Code

All Code is executed with the following command:
spark-submit filename.py
If it is not working check installation requirements below and if necessary modify path.

Climate Change Code

The following computations can be made with our code (all of them PySpark Applications):

ClimateChangeContinents: calculates the average Temperature Change for every continent, for each decade
ClimateChangeDecades: calculates the average temperature change for the whole world (average over all given countries in our dataset) for each decade
ClimateChangeEachCountyEachYear: calculatess the temperature Change for every year, of every country in our dataset
ClimateChangeErasmus: calculates the temperature Change for every year for our homecountries (Germany, Portugal and Spain).
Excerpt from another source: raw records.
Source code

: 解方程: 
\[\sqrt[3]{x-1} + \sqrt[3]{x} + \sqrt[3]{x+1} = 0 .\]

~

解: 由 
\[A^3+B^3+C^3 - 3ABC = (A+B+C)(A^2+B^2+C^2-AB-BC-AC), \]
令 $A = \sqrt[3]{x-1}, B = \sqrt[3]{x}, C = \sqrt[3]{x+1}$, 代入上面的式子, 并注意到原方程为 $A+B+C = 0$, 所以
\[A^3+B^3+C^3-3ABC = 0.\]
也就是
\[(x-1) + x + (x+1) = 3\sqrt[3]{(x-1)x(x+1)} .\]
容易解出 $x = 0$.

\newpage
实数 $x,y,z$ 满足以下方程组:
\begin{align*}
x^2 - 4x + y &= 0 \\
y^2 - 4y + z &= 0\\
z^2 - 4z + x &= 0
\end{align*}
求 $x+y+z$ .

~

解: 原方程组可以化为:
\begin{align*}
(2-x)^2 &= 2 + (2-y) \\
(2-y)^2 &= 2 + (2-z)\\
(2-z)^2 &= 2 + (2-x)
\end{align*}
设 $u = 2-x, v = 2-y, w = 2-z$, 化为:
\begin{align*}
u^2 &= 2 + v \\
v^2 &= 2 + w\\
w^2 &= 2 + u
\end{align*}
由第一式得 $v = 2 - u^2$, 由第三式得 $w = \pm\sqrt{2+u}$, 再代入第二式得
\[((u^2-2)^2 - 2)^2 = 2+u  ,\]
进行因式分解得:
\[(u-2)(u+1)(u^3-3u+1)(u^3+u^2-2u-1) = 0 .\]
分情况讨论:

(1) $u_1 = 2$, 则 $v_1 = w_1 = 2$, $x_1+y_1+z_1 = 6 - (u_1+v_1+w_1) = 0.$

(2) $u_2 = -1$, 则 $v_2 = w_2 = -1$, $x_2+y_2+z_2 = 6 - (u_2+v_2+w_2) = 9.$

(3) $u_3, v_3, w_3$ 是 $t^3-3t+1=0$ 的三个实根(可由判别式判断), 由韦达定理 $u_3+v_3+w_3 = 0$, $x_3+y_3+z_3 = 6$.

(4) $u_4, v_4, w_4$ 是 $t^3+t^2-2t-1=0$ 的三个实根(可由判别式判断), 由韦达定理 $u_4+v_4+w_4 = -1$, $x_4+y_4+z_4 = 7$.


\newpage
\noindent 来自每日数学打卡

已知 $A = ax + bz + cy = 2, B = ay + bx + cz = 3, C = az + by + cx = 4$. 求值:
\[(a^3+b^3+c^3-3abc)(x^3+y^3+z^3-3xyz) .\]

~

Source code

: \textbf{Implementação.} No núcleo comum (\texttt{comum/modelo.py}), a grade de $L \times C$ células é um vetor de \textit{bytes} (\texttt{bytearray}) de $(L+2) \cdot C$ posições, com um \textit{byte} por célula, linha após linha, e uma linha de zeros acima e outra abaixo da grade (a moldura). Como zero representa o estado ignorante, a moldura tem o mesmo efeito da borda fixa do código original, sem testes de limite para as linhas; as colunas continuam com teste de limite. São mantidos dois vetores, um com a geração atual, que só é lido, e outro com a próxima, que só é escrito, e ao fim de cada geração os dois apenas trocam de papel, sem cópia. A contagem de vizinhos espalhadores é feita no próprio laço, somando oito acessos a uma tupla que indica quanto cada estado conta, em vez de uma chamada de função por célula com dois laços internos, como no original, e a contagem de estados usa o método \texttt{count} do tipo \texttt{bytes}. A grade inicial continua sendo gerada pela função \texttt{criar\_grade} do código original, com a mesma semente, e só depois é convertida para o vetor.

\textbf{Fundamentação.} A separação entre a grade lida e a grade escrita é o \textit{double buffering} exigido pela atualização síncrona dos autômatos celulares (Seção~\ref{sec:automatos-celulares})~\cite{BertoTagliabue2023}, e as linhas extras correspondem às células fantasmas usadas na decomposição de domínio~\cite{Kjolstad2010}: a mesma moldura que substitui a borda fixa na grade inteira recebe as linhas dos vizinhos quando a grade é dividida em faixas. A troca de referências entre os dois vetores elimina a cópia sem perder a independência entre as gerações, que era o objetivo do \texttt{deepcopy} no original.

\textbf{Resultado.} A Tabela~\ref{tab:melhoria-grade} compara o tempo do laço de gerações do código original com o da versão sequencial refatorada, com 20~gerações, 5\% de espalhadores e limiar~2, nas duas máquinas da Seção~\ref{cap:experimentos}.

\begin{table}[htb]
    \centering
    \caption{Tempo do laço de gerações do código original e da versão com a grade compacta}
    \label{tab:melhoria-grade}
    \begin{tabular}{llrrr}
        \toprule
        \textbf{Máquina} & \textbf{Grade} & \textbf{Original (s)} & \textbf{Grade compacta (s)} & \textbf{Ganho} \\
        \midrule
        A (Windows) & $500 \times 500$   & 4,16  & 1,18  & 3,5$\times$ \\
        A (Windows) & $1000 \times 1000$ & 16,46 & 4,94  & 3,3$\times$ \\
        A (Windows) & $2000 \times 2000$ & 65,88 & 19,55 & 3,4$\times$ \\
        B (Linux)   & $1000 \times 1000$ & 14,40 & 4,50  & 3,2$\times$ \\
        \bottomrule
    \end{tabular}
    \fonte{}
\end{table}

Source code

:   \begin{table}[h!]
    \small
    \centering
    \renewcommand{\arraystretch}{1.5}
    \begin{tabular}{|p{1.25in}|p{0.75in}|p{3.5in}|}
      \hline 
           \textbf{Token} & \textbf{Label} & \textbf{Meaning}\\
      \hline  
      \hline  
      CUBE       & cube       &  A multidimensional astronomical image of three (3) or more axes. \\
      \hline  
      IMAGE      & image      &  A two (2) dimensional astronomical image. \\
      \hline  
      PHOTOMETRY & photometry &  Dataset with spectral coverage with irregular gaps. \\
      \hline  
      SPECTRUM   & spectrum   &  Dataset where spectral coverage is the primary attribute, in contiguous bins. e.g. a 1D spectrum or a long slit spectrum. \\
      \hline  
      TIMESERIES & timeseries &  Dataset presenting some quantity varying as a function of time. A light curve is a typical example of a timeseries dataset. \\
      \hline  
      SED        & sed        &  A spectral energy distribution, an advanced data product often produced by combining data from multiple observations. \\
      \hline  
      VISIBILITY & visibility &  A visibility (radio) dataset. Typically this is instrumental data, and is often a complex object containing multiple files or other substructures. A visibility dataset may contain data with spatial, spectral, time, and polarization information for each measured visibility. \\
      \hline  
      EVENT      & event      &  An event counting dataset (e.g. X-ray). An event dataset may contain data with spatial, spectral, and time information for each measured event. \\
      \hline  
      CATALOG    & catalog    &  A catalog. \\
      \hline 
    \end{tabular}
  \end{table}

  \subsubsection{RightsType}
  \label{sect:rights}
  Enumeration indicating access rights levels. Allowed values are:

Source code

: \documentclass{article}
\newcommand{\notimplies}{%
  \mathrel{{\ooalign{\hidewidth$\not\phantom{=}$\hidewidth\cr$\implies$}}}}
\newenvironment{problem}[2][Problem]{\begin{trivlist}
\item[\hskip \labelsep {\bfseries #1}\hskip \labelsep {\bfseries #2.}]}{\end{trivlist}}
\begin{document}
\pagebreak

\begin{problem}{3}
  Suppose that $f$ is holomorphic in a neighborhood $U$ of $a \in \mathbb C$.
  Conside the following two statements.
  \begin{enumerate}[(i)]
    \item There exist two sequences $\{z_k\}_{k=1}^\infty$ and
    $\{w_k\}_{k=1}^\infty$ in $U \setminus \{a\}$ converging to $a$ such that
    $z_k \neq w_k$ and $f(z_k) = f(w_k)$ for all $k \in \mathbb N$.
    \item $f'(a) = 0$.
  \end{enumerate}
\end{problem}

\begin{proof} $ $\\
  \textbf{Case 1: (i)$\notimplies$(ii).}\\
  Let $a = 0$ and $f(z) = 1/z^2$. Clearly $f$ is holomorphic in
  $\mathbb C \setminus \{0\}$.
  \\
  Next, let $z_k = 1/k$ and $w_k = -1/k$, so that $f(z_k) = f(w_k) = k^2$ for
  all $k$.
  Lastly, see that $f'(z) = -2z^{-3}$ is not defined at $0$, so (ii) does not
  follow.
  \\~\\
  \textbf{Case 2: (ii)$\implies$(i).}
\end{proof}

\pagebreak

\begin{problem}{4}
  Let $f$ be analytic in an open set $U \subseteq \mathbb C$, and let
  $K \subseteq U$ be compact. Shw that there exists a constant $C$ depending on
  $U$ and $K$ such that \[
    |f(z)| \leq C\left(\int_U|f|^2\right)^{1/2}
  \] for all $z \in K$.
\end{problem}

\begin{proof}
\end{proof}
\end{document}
This can be adapted to any countries you want by creating a dataframe per country you wish to include.
ClimateChangeWorldYears: calculates the average temperature change of the whole world for each year

The code operates in the following manner:

locate CSV
preprocess data if necessary
build PySpark Application
read csv into dataframe
filter data by relevant information
save data (using pandas library)

The above workflow is similar for Scripts related to both datasets.

Why Dataframes and not RDD:

RDD is a distributed collection of data elements spread across many machines in the cluster. RDDs are a set of Java or Scala objects representing data while a DataFrame is a distributed collection of data organized into named columns. I t is conceptually equal to a table in a relational database. Also DataFrame API is very easy to use. It is faster for exploratory analysis, creating aggregated statistics on large data sets and RDD API is slower to perform simple grouping and aggregation operations. We also used DataFrames because it organizes the data in the named column. DataFrames allow the Spark to manage schema.

Crop Production Code

The following computations can be made with our code:

averager_over_items_and_countries: integrates over all the yields of all countries given in corresponding list
derivator_window_countries_items: calculates the derivatives of the yield of the selected items and countries. That means it averages over 5 years around the respective year, thus the yield in the year itself and two before and after that year. The year value is subtracted such that it outputs the derivation of this year over the windows mean value
most_produced_item: This script outputs the name of the item of the respective country which had the largest production volume in this country
ranker_items_and_countries: This script gives a ranking of production volume of the average since 2000
crop: computes Min, Max, Trend, Recent Decade Trend, Trend since 2000, Recent Average.

Execution requirements

Java has to be installed
Apache Spark distribution must be downloaded and extracted
path must be updated

Tools/Software:

PySpark
Pandas, Json, Matplotlib, Re, Os
Google Cloud
GitHub, GitHub Pages